[Input for this task Boundary: Start]
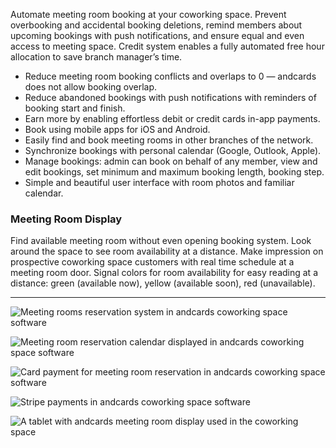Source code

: Automate meeting room booking at your coworking space. Prevent overbooking and accidental booking deletions, remind members about upcoming bookings with push notifications, and ensure equal and even access to meeting space. Credit system enables a fully automated free hour allocation to save branch manager’s time.

- Reduce meeting room booking conflicts and overlaps to 0 — andcards does not allow booking overlap.
- Reduce abandoned bookings with push notifications with reminders of booking start and finish.
- Earn more by enabling effortless debit or credit cards in-app payments.
- Book using mobile apps for iOS and Android.
- Easily find and book meeting rooms in other branches of the network.
- Synchronize bookings with personal calendar (Google, Outlook, Apple).
- Manage bookings: admin can book on behalf of any member, view and edit bookings, set minimum and maximum booking length, booking step.
- Simple and beautiful user interface with room photos and familiar calendar.

### Meeting Room Display

Find available meeting room without even opening booking system. Look around the space to see room availability at a distance. Make impression on prospective coworking space customers with real time schedule at a meeting room door. Signal colors for room availability for easy reading at a distance: green (available now), yellow (available soon), red (unavailable).

---

![Meeting rooms reservation system in andcards coworking space software](https://d7ccq1i35b0cj.cloudfront.net/andcards-bookings-main-light-en-1920-1200.png)

![Meeting room reservation calendar displayed in andcards coworking space software](https://d7ccq1i35b0cj.cloudfront.net/andcards-bookings-calendar-light-en-1920-1200.png)

![Card payment for meeting room reservation in andcards coworking space software](https://d7ccq1i35b0cj.cloudfront.net/andcards-bookings-create-payment-methods-card-light-en-1920-1200.png)

![Stripe payments in andcards coworking space software](https://d7ccq1i35b0cj.cloudfront.net/andcards-bookings-create-pay-with-stripe-light-en-1920-1200.png)

![A tablet with andcards meeting room display used in the coworking space](https://d7ccq1i35b0cj.cloudfront.net/andcards-bookings-room-display-en-1920-1200.png)
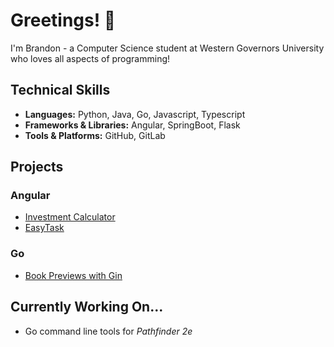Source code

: # Greetings! 👋

I'm Brandon - a Computer Science student at Western Governors University who loves all aspects of programming!

## Technical Skills

- **Languages:** Python, Java, Go, Javascript, Typescript
- **Frameworks & Libraries:** Angular, SpringBoot, Flask
- **Tools & Platforms:** GitHub, GitLab

## Projects

### Angular

- [Investment Calculator](https://github.com/Cautery/angular-invest-calc)
- [EasyTask](https://github.com/Cautery/easytask-demo-app)

### Go

- [Book Previews with Gin](https://github.com/Cautery/go-gin-demo)

## Currently Working On...

- Go command line tools for *Pathfinder 2e*

<!--
**Cautery/Cautery** is a ✨ _special_ ✨ repository because its `README.md` (this file) appears on your GitHub profile.

Here are some ideas to get you started:

- 🔭 I’m currently working on ...
- 🌱 I’m currently learning ...
- 👯 I’m looking to collaborate on ...
- 🤔 I’m looking for help with ...
- 💬 Ask me about ...
- 📫 How to reach me: ...
- 😄 Pronouns: ...
- ⚡ Fun fact: ...
-->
[Input for this task Boundary: End]
## [The task]
Return word for word the lines from the beginning of the entries through the line that contains "### Meeting Room Display", both ends included, but no pictures.

## [Expected answer]
Source code

: Automate meeting room booking at your coworking space. Prevent overbooking and accidental booking deletions, remind members about upcoming bookings with push notifications, and ensure equal and even access to meeting space. Credit system enables a fully automated free hour allocation to save branch manager’s time.

- Reduce meeting room booking conflicts and overlaps to 0 — andcards does not allow booking overlap.
- Reduce abandoned bookings with push notifications with reminders of booking start and finish.
- Earn more by enabling effortless debit or credit cards in-app payments.
- Book using mobile apps for iOS and Android.
- Easily find and book meeting rooms in other branches of the network.
- Synchronize bookings with personal calendar (Google, Outlook, Apple).
- Manage bookings: admin can book on behalf of any member, view and edit bookings, set minimum and maximum booking length, booking step.
- Simple and beautiful user interface with room photos and familiar calendar.

### Meeting Room Display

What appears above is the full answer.